YOUR OBJECTIVE
Lines that include the string "Comparable" are the ones to copy from the entries below.

[Saved entries]
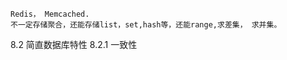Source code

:     Redis， Memcached.
    不一定存储聚合，还能存储list，set,hash等，还能range,求差集， 求并集。
    
8.2 简直数据库特性
    8.2.1 一致性
        


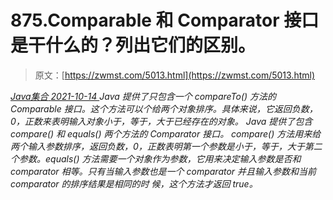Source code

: <!--yml
category: 未分类
date: 0001-01-01 00:00:00
--->

# 875.Comparable 和 Comparator 接口是干什么的？列出它们的区别。

> 原文：[https://zwmst.com/5013.html](https://zwmst.com/5013.html)

   [ *Java集合* ](https://zwmst.com/java%e9%9b%86%e5%90%88)*[ <time datetime="2021-10-14T23:38:08+08:00"> 2021-10-14 </time> ](https://zwmst.com/5013.html)  Java 提供了只包含一个 compareTo() 方法的 Comparable 接口。这个方法可以个给两个对象排序。具体来说，它返回负数，0，正数来表明输入对象小于，等于，大于已经存在的对象。
Java 提供了包含 compare() 和 equals() 两个方法的 Comparator 接口。
compare() 方法用来给两个输入参数排序，返回负数，0，正数表明第一个参数是小于，等于，大于第二个参数。equals() 方法需要一个对象作为参数，它用来决定输入参数是否和 comparator 相等。只有当输入参数也是一个 comparator 并且输入参数和当前 comparator 的排序结果是相同的时 候，这个方法才返回 true。*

RESULT BELOW
# 875.Comparable 和 Comparator 接口是干什么的？列出它们的区别。
   [ *Java集合* ](https://zwmst.com/java%e9%9b%86%e5%90%88)*[ <time datetime="2021-10-14T23:38:08+08:00"> 2021-10-14 </time> ](https://zwmst.com/5013.html)  Java 提供了只包含一个 compareTo() 方法的 Comparable 接口。这个方法可以个给两个对象排序。具体来说，它返回负数，0，正数来表明输入对象小于，等于，大于已经存在的对象。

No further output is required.